### Task to carry out
Scan the entries for lines with the word "exercisebox", then copy those lines.

### Stored data

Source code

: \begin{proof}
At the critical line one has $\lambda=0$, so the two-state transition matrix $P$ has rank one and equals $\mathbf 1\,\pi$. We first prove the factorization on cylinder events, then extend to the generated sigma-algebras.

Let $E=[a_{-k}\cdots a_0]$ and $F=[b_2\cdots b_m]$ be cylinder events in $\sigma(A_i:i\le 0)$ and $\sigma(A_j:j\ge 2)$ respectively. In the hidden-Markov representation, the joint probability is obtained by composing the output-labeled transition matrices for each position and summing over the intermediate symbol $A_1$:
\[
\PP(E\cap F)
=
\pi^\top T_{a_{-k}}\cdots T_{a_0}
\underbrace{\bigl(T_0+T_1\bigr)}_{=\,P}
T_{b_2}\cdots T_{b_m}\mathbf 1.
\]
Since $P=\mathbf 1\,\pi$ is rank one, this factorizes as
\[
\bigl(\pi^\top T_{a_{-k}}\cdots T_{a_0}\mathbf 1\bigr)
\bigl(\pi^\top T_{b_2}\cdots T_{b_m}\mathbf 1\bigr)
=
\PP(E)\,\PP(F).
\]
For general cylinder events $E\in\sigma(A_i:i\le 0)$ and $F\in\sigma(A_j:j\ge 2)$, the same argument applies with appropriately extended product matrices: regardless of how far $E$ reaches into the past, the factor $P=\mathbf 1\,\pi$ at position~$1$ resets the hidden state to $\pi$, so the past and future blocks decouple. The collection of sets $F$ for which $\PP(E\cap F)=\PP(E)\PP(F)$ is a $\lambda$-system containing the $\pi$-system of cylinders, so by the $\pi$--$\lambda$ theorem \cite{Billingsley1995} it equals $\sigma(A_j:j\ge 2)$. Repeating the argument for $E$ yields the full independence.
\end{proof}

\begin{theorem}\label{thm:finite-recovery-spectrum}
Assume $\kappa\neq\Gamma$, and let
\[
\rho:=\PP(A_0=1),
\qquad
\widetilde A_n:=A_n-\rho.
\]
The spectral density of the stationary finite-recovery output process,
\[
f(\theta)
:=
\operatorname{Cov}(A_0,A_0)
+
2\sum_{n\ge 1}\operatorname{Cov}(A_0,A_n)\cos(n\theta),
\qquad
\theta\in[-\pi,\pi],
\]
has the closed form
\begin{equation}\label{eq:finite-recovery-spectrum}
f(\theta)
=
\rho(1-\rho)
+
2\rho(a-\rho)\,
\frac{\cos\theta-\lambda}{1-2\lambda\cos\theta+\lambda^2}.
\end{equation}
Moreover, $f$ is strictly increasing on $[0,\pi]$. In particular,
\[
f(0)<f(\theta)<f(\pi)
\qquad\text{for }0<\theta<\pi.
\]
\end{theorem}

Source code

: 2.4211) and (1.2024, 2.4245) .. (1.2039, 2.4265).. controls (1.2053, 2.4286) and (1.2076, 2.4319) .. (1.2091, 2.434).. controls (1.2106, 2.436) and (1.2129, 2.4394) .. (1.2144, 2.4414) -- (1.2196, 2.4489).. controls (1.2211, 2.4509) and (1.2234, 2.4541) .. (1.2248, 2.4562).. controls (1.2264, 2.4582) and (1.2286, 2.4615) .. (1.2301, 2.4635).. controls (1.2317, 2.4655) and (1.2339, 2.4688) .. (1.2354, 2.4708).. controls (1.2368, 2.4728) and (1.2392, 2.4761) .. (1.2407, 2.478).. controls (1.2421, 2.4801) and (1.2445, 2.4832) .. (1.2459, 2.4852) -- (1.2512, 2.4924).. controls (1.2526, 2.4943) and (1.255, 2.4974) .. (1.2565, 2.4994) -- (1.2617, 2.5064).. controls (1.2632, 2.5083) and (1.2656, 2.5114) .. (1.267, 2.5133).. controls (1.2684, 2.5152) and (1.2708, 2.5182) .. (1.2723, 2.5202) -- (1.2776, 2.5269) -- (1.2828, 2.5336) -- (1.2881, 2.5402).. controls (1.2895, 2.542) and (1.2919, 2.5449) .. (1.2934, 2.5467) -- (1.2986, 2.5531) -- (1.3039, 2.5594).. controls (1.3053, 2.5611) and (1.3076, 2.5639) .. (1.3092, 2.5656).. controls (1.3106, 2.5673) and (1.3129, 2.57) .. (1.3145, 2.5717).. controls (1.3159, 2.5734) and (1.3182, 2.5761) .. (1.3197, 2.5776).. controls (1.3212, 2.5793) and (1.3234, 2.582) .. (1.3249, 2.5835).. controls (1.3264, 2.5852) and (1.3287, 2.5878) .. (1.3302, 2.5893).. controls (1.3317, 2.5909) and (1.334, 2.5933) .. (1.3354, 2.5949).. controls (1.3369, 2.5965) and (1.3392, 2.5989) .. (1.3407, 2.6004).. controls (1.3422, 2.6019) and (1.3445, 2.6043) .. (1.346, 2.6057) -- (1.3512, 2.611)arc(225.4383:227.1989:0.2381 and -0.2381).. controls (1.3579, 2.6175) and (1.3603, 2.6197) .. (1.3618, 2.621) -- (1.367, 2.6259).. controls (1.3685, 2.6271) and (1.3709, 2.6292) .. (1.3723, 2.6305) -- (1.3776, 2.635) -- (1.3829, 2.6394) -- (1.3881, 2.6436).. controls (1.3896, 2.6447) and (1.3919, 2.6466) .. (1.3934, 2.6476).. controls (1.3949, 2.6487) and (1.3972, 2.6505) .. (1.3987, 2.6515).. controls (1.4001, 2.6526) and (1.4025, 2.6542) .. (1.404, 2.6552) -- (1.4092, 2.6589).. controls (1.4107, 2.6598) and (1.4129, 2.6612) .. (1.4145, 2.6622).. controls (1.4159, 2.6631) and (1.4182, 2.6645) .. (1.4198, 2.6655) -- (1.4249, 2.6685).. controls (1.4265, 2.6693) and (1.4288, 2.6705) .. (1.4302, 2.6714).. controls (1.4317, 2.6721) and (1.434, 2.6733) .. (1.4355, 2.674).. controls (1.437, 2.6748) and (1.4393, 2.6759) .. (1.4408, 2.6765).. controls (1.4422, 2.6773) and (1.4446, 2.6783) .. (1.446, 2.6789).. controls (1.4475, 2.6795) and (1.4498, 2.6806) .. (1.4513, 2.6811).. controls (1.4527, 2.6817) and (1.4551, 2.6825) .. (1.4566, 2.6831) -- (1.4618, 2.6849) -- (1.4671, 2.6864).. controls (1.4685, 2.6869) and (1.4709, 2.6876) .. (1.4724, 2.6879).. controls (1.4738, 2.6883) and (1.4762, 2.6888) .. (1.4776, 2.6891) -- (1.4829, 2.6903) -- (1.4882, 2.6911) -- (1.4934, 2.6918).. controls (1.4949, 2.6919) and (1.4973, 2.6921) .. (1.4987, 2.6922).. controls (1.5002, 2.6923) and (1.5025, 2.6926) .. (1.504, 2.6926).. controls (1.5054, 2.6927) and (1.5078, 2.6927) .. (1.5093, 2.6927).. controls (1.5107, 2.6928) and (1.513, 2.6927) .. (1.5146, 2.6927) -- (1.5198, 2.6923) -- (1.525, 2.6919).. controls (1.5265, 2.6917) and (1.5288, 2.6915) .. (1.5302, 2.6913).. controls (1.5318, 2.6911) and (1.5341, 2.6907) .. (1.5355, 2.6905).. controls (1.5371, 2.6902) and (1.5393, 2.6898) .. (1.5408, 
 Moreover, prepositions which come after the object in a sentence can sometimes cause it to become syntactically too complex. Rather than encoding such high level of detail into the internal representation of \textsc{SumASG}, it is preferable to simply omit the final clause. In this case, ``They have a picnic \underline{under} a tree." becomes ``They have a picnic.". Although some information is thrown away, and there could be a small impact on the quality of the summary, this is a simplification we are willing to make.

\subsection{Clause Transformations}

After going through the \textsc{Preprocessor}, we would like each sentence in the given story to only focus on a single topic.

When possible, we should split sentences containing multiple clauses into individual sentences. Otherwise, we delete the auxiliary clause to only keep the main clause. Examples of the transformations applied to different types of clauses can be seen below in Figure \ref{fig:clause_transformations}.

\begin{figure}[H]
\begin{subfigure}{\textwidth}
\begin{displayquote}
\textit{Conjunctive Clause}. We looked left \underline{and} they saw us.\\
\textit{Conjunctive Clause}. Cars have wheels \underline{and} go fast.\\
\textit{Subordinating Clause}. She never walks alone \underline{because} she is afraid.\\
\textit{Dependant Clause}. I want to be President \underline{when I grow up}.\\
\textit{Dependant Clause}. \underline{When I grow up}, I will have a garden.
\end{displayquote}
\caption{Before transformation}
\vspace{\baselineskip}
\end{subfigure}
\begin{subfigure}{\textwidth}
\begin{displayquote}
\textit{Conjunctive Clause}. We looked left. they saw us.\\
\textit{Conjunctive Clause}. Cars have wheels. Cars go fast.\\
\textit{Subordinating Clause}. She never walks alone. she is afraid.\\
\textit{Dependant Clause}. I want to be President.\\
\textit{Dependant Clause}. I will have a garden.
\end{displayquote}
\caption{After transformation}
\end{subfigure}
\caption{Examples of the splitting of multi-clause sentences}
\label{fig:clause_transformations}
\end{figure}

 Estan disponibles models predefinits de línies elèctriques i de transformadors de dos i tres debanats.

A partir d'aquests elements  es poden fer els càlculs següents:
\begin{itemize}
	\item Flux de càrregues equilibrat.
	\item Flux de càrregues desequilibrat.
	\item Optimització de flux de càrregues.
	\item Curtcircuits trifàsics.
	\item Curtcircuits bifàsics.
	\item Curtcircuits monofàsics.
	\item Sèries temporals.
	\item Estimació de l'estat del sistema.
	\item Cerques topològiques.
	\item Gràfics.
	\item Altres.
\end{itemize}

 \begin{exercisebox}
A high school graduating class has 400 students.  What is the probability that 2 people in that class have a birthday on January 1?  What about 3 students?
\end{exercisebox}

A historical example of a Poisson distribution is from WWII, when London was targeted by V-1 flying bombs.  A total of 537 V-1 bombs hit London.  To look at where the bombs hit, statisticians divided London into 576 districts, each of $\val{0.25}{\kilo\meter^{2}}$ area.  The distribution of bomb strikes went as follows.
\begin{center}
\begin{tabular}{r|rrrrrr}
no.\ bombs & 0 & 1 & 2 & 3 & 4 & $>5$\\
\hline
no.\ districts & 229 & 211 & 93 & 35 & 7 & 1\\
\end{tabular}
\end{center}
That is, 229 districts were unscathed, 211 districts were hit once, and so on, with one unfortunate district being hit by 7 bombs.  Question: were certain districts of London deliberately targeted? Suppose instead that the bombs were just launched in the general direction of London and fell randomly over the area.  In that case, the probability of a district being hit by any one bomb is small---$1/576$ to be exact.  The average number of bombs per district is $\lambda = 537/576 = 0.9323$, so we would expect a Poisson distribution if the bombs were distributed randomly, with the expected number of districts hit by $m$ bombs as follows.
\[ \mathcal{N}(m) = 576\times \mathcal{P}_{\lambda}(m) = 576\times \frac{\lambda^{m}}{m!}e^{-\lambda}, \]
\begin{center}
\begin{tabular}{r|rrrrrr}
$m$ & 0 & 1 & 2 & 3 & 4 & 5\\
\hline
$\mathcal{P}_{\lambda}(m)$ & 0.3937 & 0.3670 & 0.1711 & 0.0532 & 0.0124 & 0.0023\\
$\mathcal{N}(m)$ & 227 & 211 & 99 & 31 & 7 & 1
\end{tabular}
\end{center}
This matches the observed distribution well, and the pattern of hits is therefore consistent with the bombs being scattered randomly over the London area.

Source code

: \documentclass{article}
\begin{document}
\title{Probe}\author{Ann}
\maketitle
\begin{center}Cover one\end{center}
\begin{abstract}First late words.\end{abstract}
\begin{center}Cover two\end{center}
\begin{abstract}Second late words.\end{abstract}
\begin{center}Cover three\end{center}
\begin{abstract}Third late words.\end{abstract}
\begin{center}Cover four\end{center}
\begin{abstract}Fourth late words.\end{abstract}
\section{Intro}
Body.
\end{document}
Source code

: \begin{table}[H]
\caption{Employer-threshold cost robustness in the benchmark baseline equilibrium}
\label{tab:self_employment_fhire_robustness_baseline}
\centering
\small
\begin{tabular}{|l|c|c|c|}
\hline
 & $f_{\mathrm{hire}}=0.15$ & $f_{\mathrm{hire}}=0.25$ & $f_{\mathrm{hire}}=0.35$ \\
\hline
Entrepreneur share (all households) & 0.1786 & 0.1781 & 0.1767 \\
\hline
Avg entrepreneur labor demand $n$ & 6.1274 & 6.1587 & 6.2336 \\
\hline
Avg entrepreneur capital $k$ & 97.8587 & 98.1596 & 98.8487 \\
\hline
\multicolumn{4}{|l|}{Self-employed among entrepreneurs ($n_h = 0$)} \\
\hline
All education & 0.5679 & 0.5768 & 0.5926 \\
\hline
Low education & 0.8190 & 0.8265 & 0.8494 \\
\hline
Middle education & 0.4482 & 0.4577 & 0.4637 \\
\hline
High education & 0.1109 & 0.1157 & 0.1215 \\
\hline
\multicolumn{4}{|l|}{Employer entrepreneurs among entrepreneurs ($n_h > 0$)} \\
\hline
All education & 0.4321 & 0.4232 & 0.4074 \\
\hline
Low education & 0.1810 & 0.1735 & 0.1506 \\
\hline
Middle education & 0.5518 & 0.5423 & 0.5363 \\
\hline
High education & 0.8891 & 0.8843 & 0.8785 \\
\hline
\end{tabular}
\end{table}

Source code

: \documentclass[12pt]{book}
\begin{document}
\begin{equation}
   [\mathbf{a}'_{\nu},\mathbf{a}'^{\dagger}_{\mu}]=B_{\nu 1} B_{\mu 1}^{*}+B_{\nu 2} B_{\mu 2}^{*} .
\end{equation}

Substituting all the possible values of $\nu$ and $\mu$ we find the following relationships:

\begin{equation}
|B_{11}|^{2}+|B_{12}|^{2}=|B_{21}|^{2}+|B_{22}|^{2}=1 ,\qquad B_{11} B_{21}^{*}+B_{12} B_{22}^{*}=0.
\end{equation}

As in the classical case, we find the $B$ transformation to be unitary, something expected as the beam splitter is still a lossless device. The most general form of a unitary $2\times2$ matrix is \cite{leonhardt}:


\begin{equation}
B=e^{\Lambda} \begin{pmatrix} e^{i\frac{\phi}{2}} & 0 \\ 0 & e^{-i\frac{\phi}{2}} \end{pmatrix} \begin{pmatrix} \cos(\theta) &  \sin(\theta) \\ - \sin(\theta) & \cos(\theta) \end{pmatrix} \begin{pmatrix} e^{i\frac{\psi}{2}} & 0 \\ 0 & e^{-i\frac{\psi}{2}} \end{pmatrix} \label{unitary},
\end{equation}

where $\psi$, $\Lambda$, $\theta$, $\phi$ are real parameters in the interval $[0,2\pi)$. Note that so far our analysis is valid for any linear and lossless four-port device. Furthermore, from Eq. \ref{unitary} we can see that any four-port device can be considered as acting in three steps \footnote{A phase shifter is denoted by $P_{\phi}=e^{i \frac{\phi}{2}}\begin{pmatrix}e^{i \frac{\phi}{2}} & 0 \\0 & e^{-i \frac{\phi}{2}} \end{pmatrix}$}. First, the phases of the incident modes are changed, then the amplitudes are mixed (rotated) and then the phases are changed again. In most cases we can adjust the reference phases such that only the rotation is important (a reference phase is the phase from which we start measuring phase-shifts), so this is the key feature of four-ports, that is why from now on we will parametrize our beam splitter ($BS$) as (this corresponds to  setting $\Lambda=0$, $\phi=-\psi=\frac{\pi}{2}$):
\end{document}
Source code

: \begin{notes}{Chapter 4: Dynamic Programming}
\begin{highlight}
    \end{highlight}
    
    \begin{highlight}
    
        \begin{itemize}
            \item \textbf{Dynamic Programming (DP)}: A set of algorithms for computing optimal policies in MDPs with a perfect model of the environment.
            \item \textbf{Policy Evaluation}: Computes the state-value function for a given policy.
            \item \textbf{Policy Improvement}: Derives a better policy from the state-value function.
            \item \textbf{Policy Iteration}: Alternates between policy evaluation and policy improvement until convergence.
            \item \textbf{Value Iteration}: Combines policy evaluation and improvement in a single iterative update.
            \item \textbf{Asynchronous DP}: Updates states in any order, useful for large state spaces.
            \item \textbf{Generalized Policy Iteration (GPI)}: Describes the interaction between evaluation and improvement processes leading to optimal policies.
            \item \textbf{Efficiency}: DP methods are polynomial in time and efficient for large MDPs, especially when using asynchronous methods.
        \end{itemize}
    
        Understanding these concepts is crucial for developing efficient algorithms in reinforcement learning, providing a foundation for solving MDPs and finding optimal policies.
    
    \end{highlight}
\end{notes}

### Result for this task
 \begin{exercisebox}
\end{exercisebox}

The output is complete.